## How to complete this task
After locating the line with "common, prevailing （类的；一般的；属的；非商标的）" in the data that follows, return it and every later line exactly, up to and including the line with "praise, encomium （赞美；称赞；颂歌）".

## Input data
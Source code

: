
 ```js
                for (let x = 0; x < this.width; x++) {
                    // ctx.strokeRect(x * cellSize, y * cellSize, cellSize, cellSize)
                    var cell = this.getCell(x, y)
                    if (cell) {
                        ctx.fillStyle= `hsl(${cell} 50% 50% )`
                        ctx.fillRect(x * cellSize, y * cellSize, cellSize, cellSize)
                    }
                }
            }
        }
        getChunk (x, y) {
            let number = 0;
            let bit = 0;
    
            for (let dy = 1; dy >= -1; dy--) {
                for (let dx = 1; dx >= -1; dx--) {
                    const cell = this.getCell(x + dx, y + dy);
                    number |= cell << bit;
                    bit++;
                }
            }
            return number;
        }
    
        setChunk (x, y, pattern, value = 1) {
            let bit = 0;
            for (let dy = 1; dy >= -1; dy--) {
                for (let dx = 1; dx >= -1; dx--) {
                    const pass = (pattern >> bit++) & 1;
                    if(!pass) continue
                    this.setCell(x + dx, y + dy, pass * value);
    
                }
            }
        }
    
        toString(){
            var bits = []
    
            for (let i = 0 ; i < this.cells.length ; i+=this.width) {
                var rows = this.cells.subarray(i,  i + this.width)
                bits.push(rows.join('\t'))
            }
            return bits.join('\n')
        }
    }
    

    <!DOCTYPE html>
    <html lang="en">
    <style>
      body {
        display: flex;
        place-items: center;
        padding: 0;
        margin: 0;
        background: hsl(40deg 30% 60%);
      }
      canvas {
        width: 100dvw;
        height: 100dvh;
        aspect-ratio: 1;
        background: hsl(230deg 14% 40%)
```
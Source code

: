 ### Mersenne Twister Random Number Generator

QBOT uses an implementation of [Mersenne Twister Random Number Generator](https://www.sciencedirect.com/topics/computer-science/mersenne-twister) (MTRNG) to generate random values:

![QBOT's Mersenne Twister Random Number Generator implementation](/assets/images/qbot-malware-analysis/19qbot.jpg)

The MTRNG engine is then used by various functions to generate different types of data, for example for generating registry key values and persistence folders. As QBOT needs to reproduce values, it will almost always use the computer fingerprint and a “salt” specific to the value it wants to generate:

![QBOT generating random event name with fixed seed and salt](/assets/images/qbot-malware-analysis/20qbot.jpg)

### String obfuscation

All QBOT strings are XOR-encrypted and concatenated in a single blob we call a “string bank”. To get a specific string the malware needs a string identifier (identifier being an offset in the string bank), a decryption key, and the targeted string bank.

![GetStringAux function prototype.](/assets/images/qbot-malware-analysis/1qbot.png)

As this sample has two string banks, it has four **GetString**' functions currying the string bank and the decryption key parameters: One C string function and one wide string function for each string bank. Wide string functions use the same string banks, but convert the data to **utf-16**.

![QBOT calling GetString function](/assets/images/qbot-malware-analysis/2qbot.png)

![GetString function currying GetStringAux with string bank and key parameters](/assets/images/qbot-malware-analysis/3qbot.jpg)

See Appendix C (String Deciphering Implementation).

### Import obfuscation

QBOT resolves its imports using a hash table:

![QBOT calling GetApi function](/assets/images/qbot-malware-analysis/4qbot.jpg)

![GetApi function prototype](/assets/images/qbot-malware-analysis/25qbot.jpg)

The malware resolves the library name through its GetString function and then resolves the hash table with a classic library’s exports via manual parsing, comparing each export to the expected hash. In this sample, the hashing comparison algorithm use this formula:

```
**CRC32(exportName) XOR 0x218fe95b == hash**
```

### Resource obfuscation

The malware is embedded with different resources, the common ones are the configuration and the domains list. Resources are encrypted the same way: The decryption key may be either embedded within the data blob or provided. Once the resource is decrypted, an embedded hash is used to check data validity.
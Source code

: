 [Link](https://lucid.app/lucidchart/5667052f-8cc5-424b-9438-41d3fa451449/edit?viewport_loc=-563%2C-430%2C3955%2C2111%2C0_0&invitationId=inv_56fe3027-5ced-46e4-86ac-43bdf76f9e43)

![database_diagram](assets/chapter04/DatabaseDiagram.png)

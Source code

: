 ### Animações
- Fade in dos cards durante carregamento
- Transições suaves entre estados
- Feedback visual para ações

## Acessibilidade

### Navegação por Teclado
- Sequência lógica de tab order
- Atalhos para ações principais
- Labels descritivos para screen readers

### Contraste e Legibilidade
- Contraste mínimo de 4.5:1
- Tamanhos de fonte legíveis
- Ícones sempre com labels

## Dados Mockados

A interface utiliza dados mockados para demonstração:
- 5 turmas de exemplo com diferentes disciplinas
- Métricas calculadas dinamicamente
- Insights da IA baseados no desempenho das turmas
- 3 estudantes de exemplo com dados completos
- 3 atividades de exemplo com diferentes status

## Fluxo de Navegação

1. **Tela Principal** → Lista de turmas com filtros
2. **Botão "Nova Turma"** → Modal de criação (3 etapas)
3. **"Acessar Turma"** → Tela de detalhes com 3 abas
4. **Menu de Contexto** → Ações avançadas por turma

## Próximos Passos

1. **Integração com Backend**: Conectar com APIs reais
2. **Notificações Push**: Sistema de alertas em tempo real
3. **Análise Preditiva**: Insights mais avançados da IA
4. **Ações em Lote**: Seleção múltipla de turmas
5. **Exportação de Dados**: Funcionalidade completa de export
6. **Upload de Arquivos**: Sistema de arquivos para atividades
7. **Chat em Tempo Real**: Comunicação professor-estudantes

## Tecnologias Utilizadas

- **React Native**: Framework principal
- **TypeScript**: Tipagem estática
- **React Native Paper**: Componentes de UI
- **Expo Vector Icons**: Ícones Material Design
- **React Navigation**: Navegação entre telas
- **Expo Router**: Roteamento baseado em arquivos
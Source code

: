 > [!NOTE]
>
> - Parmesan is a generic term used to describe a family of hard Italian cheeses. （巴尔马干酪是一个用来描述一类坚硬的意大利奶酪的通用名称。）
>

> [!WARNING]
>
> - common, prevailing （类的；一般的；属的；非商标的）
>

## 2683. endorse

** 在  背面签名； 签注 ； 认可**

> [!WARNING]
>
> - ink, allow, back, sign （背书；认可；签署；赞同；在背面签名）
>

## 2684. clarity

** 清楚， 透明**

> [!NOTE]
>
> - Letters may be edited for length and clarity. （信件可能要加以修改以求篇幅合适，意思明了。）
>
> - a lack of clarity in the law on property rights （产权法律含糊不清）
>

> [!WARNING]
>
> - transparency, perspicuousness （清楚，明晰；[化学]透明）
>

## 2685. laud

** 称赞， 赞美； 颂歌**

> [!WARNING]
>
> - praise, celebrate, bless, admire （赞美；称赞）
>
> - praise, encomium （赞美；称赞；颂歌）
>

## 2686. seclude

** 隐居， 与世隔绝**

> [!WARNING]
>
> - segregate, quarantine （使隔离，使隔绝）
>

## Task result
> - common, prevailing （类的；一般的；属的；非商标的）
>

## 2683. endorse

** 在  背面签名； 签注 ； 认可**

> [!WARNING]
>
> - ink, allow, back, sign （背书；认可；签署；赞同；在背面签名）
>

## 2684. clarity

** 清楚， 透明**

> [!NOTE]
>
> - Letters may be edited for length and clarity. （信件可能要加以修改以求篇幅合适，意思明了。）
>
> - a lack of clarity in the law on property rights （产权法律含糊不清）
>

> [!WARNING]
>
> - transparency, perspicuousness （清楚，明晰；[化学]透明）
>

## 2685. laud

** 称赞， 赞美； 颂歌**

> [!WARNING]
>
> - praise, celebrate, bless, admire （赞美；称赞）
>
> - praise, encomium （赞美；称赞；颂歌）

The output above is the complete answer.